Weird Vectorworks question for everyone.

In Vectorworks, I have a bunch of symbols of rack-mount gear that I use for making rack drawings. However, when I first started doing this, I didn't really spend too much time on it, so many of the older symbols I have are not to scale. Now I've merged my library with someone elses, with the result that some of my objects are truly to scale (19" wide) while others are not. I can easily insert a symbol and then scale it, which is what I've been doing, but I'm looking for a more permanent solution.

Basically, I want to be able to scale an object, then save that new size as that object. Right now, the only way I can see to do that would be to scale up my old objects, then literally trace over them to create a new symbol - which works, but it's time consuming. Is there a "scale objects" command that will edit the actual symbol, rather than just that instance of the symbol?

I hope this was clear enough. Thanks!


----------



## SteveB (Jan 21, 2012)

Put them in a different layer, then change the layer scale. 

This is how I do my instrument keys on light plots, so the key fits on an 11x17 print.


----------



## rochem (Jan 21, 2012)

SteveB said:


> Put them in a different layer, then change the layer scale.
> 
> This is how I do my instrument keys on light plots, so the key fits on an 11x17 print.


 
That actually works great for a temporary solution, thanks. However, I'm still holding onto hope that there's a way to make a permanent change to the symbol itself rather than having to scale instances of the symbol.


----------



## Grog12 (Jan 21, 2012)

Edit the symbol in your resource manager.


----------



## SteveB (Jan 22, 2012)

Grog12 said:


> Edit the symbol in your resource manager.



Grog

Is there a method to change the scale of the symbol while editing ?. I can't find it. Thus I suspect you mean to re-draw the symbol to a larger/smaller symbol, as an edit ?.


----------



## kicknargel (Jan 22, 2012)

If you right click the symbol in the resource browser and select edit you should be able to edit the original geometry that you drew to make the symbol just as you would any other object. Scale it up and it will be the new symbol forevermore. 

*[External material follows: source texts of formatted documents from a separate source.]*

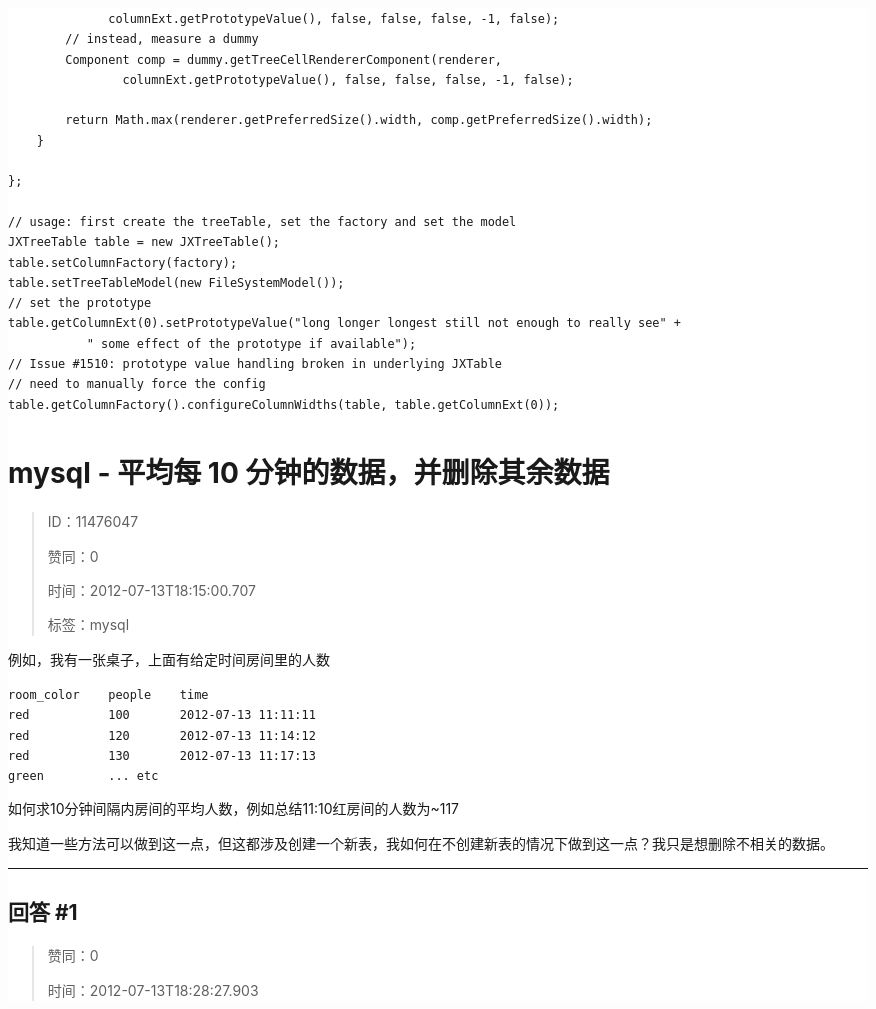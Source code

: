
 ```
              columnExt.getPrototypeValue(), false, false, false, -1, false);
        // instead, measure a dummy
        Component comp = dummy.getTreeCellRendererComponent(renderer, 
                columnExt.getPrototypeValue(), false, false, false, -1, false);

        return Math.max(renderer.getPreferredSize().width, comp.getPreferredSize().width);
    }

};

// usage: first create the treeTable, set the factory and set the model
JXTreeTable table = new JXTreeTable();
table.setColumnFactory(factory);
table.setTreeTableModel(new FileSystemModel());
// set the prototype
table.getColumnExt(0).setPrototypeValue("long longer longest still not enough to really see" +
           " some effect of the prototype if available");
// Issue #1510: prototype value handling broken in underlying JXTable
// need to manually force the config
table.getColumnFactory().configureColumnWidths(table, table.getColumnExt(0)); 
```

# mysql - 平均每 10 分钟的数据，并删除其余数据

> ID：11476047
> 
> 赞同：0
> 
> 时间：2012-07-13T18:15:00.707
> 
> 标签：mysql

例如，我有一张桌子，上面有给定时间房间里的人数

```
room_color    people    time
red           100       2012-07-13 11:11:11
red           120       2012-07-13 11:14:12
red           130       2012-07-13 11:17:13
green         ... etc 
```

如何求10分钟间隔内房间的平均人数，例如总结11:10红房间的人数为~117

我知道一些方法可以做到这一点，但这都涉及创建一个新表，我如何在不创建新表的情况下做到这一点？我只是想删除不相关的数据。

* * *

## 回答 #1

> 赞同：0
> 
> 时间：2012-07-13T18:28:27.903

...at least for that file. You'll have to import it into other drawings.


----------



## rochem (Jan 22, 2012)

kicknargel said:


> If you right click the symbol in the resource browser and select edit you should be able to edit the original geometry that you drew to make the symbol just as you would any other object. Scale it up and it will be the new symbol forevermore.
> 
> ...at least for that file. You'll have to import it into other drawings.


 
That worked perfectly. Thanks very much!


----------



## Grog12 (Jan 22, 2012)

SteveB said:


> Grog
> 
> Is there a method to change the scale of the symbol while editing ?. I can't find it. Thus I suspect you mean to re-draw the symbol to a larger/smaller symbol, as an edit ?.


 
Nick beat me too it see his post.


----------